Mais aussi à la façon dont les personnes coopèrent et en particulier partagent l’information. Quand ne pas être invité à la réunion nous prive d’informations pourtant essentielles pour comprendre les impacts sur notre propre activité alors pas étonnant que l’on manque de siège !
Et si c’était l’organisation du travail qu’il fallait revoir et avec elle les rôles de chacun des services, la fluidité des processus lorsque les acteurs se multiplient, l’autonomie des collaborateurs…
Et des managers ! Parfois, les managers qui laissent leur place en réunion à leurs collaborateurs, ont peur (à tort ou à raison) d’être considérés comme inutiles. Si ton collaborateur peut te représenter, alors à quoi tu sers ?
Ils préfèrent alors jouer les passe-plats plutôt que de perdre leur position. Redonner une vraie place au manager et les valoriser pour ce qu’ils font plus que pour ce qu’ils savent permettrait peut-être de réduire le nombre de personnes en comités opérationnels.
Tu veux dire que pour lutter contre la réunionite il faudrait se questionner sur les sources de reconnaissance, la manière dont les gens coopèrent, l’autonomie des collaborateurs et le rôle des managers ?
Entre autres oui… Pas facile n’est-ce pas ? Sans compter, que réduire les réunions c’est aussi accepter de dire : « ce que je faisais, là, était inutile, je n’étais pas productif ». Tant que l’image primera sur ce qu’on réalise concrètement, la réunionite a de beaux jours devant elle.
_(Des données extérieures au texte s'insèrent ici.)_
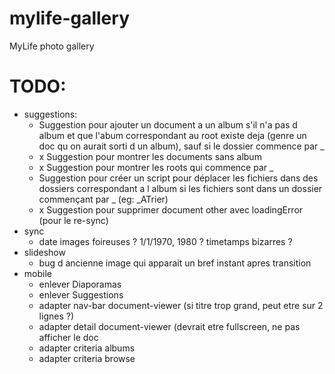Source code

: # mylife-gallery
MyLife photo gallery

# TODO:
 - suggestions:
   - Suggestion pour ajouter un document a un album s'il n'a pas d album et que l'abum correspondant au root existe deja (genre un doc qu on aurait sorti d un album), sauf si le dossier commence par _
   - x Suggestion pour montrer les documents sans album
   - x Suggestion pour montrer les roots qui commence par _
   - Suggestion pour créer un script pour déplacer les fichiers dans des dossiers correspondant a l album si les fichiers sont dans un dossier commençant par _ (eg: \_ATrier)
   - x Suggestion pour supprimer document other avec loadingError (pour le re-sync)
 - sync
   - date images foireuses ? 1/1/1970, 1980 ? timetamps bizarres ?
 - slideshow
   - bug d ancienne image qui apparait un bref instant apres transition
 - mobile
   - enlever Diaporamas
   - enlever Suggestions
   - adapter nav-bar  document-viewer (si titre trop grand, peut etre sur 2 lignes ?)
   - adapter detail document-viewer (devrait etre fullscreen, ne pas afficher le doc
   - adapter criteria albums
   - adapter criteria browse
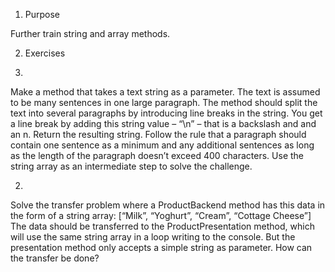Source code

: 1. Purpose
   
Further train string and array methods.

2. Exercises
   
  1.
  Make a method that takes a text string as a parameter. The text is assumed
  to be many sentences in one large paragraph. The method should split the
  text into several paragraphs by introducing line breaks in the string. You
  get a line break by adding this string value – “\n” – that is a backslash and
  and an n. Return the resulting string.
  Follow the rule that a paragraph should contain one sentence as a
  minimum and any additional sentences as long as the length of the
  paragraph doesn’t exceed 400 characters.
  Use the string array as an intermediate step to solve the challenge.

  2.
  Solve the transfer problem where a ProductBackend method has this data
  in the form of a string array:
  [“Milk”, “Yoghurt”, “Cream”, “Cottage Cheese”]
  The data should be transferred to the ProductPresentation method, which
  will use the same string array in a loop writing to the console. But the
  presentation method only accepts a simple string as parameter. How can
  the transfer be done?
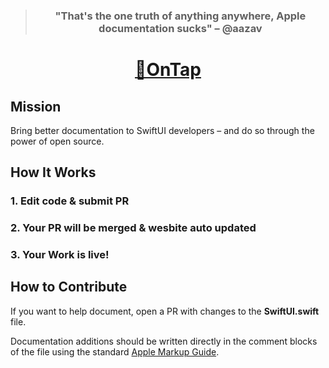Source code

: > <h3 align="center"> "That's the one truth of anything anywhere, Apple documentation sucks" – @aazav </h3>


<h1 align="center"> <a href= "https://joinontap.com/"> 🍻OnTap </a> </h1>

## Mission
Bring better documentation to SwiftUI developers – and do so through the power of open source. 


## How It Works

### 1. Edit code & submit PR 
### 2. Your PR will be merged & wesbite auto updated 
### 3. Your Work is live! 


## How to Contribute

If you want to help document, open a PR with changes to the __SwiftUI.swift__ file. 

Documentation additions should be written directly in the comment blocks of the file using the standard [Apple Markup Guide](https://developer.apple.com/library/archive/documentation/Xcode/Reference/xcode_markup_formatting_ref/index.html#//apple_ref/doc/uid/TP40016497-CH2-SW1).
Sauf qu’en parlant d’image, les sièges – les headquarters – qui se plaignent souvent d’être vus par les entités locales comme des mammouths improductifs toujours flanqués en réunion feraient bien de se poser cette question : quelle valeur est-ce que nous apportons réellement ?
On a qu’à faire une réunion pour répondre à ces questions ! Ou un autre podcast.
Tiens on l’appellera « je suis en réunion mais je me soigne ». Je te cale une réunion pour parler de ce qu’on pourrait mettre dedans.
En résumé, la réunionite n’est pas une maladie mais un syndrome. Elle révèle des maux bien plus profonds comme la place du pouvoir, la question de la reconnaissance et l’organisation du travail. S’il n’est pas question de les supprimer, il conviendrait néanmoins de se pencher sur la question pour les optimiser.
J’ai bon chef ?
Oui tu as bon mais on ne va pas en faire toute une histoire.